SIMPSON, Circuit Judge:
The appellants, Rickett and Wilson, Georgia residents, sued Howard Jones, d/b/a Jones Brothers Roofing Co. on diversity grounds in the Alabama federal court below. The suits were for damages for job-related personal injuries sustained in Georgia while the plaintiffs, both then under 16 years of age, were employed at a federal enclave job site where Jones was performing a contract with the United States Army. The cases were handled jointly below and are here on a consolidated appeal from summary judgments entered in favor of Jones. We reverse.
Two theories were advanced in the trial court for recovery. First, plaintiffs contended that an implied cause of action exists and should be recognized against their employer, who was in violation of the Child Labor Provisions of the Fair Labor Standards Act, Title 29, U.S.C. § 212. In the next place, they claimed damages as third party beneficiaries to Jones' contract with the U.S. Army, pursuant to which they were employed, for Jones' alleged breach of contract for failure to secure Workmen's Compensation insurance as required by the contract.
Jones filed a third party complaint against the Roofing, Sheet Metal, Heating and Air Conditioning Contractors Association of Alabama Self-Insurer's Fund (RSMHACCA), of which he was a member in good standing at the time plaintiffs' injuries occurred. The district court's grant of judgment for Jones was based upon a finding that no private cause of action arises under the FLSA, and that the applicable Georgia Workmen's Compensation statute1 bars common law, personal injury damage suits by employees against their employer. The insurer's summary judgment motion directed to Jones' third party complaint was held to be moot. Our reversal is grounded upon a determination that the district court misconstrued and misapplied Georgia law, and that appellants should not be narrowly limited to claims before the Georgia Workmen's Compensation Board under the particular facts of this case. This result pretermits decision as to the FLSA claim,2 but it puts in issue the potential liability of RSMHACCA requiring reversal of the order holding moot the motion to dismiss the third party complaint against that insurer.

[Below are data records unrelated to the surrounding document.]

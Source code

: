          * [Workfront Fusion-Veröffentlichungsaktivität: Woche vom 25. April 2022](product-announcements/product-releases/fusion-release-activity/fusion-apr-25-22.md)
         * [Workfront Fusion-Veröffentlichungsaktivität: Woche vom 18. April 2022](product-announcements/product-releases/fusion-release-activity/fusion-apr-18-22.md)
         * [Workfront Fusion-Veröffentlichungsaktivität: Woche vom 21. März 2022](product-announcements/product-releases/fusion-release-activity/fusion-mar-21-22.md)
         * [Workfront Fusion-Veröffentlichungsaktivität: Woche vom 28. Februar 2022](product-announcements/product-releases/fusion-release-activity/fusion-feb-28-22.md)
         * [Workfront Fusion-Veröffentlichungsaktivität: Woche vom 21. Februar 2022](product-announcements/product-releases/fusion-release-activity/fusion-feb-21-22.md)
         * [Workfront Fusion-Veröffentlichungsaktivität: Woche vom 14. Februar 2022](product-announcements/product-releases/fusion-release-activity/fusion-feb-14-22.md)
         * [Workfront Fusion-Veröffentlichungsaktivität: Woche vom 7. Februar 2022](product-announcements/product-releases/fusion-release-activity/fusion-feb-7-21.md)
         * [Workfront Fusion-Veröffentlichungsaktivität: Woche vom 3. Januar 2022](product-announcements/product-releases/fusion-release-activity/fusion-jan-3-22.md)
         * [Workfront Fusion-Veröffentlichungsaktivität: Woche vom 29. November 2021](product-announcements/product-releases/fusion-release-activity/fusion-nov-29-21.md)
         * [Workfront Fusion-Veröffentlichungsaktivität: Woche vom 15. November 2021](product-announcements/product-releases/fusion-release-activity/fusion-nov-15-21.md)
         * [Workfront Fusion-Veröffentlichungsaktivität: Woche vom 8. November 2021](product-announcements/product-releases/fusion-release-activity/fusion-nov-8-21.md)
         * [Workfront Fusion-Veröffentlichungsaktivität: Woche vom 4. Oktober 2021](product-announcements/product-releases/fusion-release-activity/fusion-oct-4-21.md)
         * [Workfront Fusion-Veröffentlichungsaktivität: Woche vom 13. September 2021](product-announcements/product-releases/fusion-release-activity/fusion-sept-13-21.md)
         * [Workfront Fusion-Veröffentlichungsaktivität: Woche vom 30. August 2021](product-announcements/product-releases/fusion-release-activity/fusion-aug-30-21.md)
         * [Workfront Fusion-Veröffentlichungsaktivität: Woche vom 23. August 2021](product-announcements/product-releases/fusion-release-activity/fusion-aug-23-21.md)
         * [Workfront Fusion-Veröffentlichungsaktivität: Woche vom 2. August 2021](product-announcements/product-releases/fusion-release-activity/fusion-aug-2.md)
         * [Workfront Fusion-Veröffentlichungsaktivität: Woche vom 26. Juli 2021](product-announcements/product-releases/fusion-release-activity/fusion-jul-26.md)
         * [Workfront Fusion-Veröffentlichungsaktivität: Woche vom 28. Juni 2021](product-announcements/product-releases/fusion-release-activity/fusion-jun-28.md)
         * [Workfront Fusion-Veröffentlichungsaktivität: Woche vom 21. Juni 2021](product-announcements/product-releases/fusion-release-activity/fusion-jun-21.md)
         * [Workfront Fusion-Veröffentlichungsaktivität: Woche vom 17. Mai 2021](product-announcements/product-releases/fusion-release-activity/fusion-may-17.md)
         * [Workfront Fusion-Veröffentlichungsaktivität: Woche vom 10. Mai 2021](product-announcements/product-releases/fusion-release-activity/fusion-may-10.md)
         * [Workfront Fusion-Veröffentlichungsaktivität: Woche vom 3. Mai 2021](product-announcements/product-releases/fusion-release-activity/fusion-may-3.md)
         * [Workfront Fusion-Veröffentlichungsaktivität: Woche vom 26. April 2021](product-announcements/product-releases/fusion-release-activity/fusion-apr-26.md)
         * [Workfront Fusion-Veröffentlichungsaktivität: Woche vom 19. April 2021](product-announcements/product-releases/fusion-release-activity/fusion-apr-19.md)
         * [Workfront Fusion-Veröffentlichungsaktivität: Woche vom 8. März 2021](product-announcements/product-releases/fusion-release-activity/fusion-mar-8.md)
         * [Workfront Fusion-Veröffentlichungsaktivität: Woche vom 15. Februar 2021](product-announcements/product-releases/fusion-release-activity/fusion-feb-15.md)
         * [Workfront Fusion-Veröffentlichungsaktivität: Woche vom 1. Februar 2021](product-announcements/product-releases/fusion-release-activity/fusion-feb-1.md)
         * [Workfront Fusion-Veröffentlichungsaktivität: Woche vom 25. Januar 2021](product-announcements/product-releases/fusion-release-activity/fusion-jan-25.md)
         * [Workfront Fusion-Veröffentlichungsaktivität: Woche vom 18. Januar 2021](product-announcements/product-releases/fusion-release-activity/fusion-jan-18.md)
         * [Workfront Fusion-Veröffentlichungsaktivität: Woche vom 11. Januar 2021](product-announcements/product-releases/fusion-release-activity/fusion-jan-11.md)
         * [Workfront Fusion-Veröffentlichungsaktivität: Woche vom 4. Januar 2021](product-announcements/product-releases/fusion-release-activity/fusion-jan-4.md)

Alabama resident Jones is the sole proprietor of Jones Brothers Roofing Co. He contracted with the United States Army to do re-roofing work on certain buildings on the Fort Benning, Georgia military reservation. Appellants Rickett and Wilson were Georgia residents hired by Jones as laborers pursuant to the Fort Benning work contract. Both were then under 16 years of age so that they were hired in apparent violation of the child labor provisions of the FLSA, Title 29, U.S.C. § 212. By his contract with the United States Army Jones was expressly required to procure and maintain Workmen's Compensation insurance in the amounts fixed by Georgia law for the benefit of the laborers employed on the job. It is without dispute that he did not qualify with the Georgia Workmen's Compensation Board. The appellants each filed claims with the Georgia Board after the accidents causing their injuries,3 but Jones has not submitted to that Board's jurisdiction. Those claims are therefore of no benefit to the injured youths.

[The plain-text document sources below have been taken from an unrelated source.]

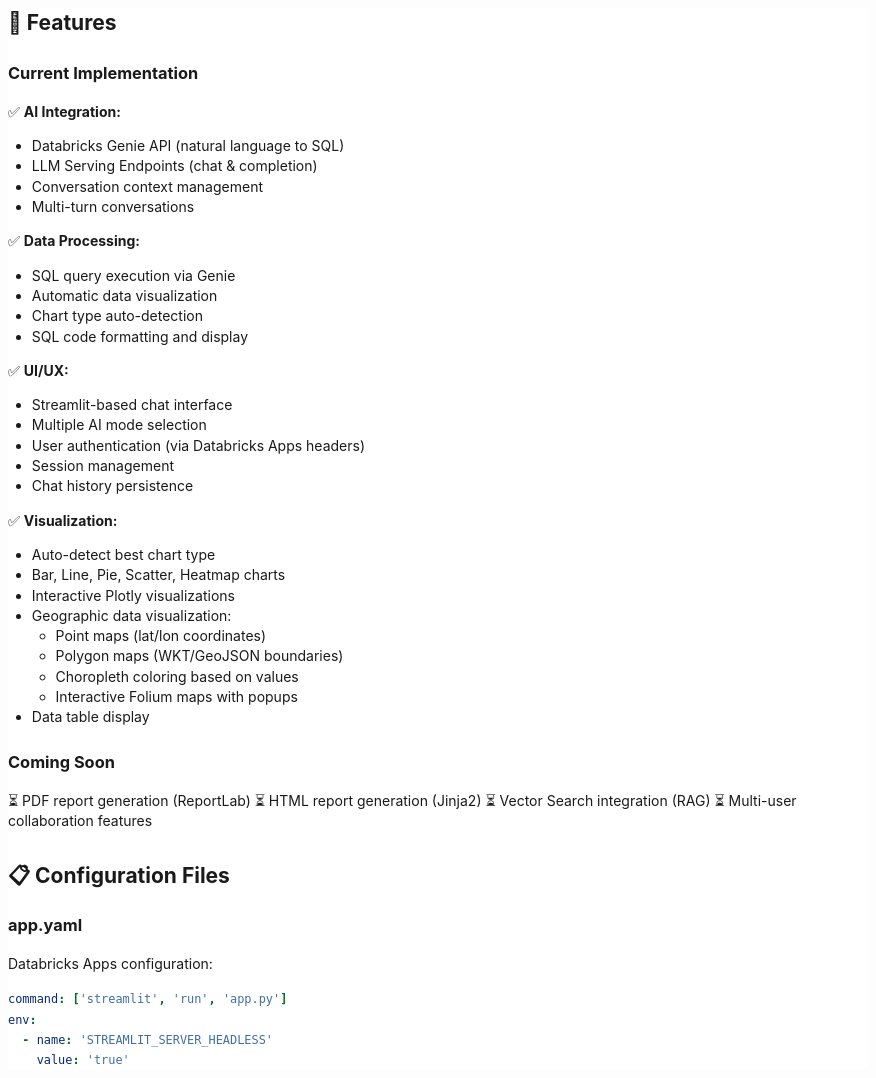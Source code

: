 ## 🎨 Features

### Current Implementation

✅ **AI Integration:**
- Databricks Genie API (natural language to SQL)
- LLM Serving Endpoints (chat & completion)
- Conversation context management
- Multi-turn conversations

✅ **Data Processing:**
- SQL query execution via Genie
- Automatic data visualization
- Chart type auto-detection
- SQL code formatting and display

✅ **UI/UX:**
- Streamlit-based chat interface
- Multiple AI mode selection
- User authentication (via Databricks Apps headers)
- Session management
- Chat history persistence

✅ **Visualization:**
- Auto-detect best chart type
- Bar, Line, Pie, Scatter, Heatmap charts
- Interactive Plotly visualizations
- Geographic data visualization:
  - Point maps (lat/lon coordinates)
  - Polygon maps (WKT/GeoJSON boundaries)
  - Choropleth coloring based on values
  - Interactive Folium maps with popups
- Data table display

### Coming Soon

⏳ PDF report generation (ReportLab)
⏳ HTML report generation (Jinja2)
⏳ Vector Search integration (RAG)
⏳ Multi-user collaboration features

## 📋 Configuration Files

### app.yaml
Databricks Apps configuration:
```yaml
command: ['streamlit', 'run', 'app.py']
env:
  - name: 'STREAMLIT_SERVER_HEADLESS'
    value: 'true'
```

The lower court undertook to apply the Georgia law to these undisputed facts and determined that the contract of employment between appellants and the appellee was subject to the Georgia Workmen's Compensation Act, and that appellants' injuries were compensable thereunder. Under the terms of the statute, Sec. 114-103, Georgia Code Ann., it was the exclusive remedy for the injuries sustained, the court continued, and barred 'any other common law actions, including a breach of contract action brought pursuant to injuries (citing Georgia cases)'. The Georgia Workmen's Compensation Act, Georgia Code Ann. 201,4 provides, in pertinent part, that:
'Every employer and employee, except as herein stated, shall be presumed to have accepted the provisions of this Title, agreeing respectively to pay and accept compensation for personal injury or death by accident arising out of and in the course of the employment, and shall be bound thereby, unless . . . notice to the contrary shall have been given in the manner herein provided, . . .'
Finding that the parties 'accepted' the provisions of the Workmen's Compensation law as contemplated by Sec. 114-201, the district court construed Sec. 114-1035 as a bar to the third party beneficiary claim.
We consider crucial to the disposition of this appeal a decision as to whether or not the lower court correctly analyzed the situation in determining that the parties 'accepted' the provisions of the Workmen's Compensation law under Sec. 114-201 so as to afford Jones the protection of Sec. 114-103 against the third party beneficiary contract claim despite Jones' failure to qualify under the Compensation Act. The district court reasoned that since no notice of exemption was given by either party, the statutory presumption of acceptance under Sec. 114-201 came into play so as to limit the remedy. Counsel for appellee urged at oral argument that 'acceptance' arises by operation of law so long as the prerequisites for coverage, to wit, an employment contract and work being done thereunder in Georgia, exist.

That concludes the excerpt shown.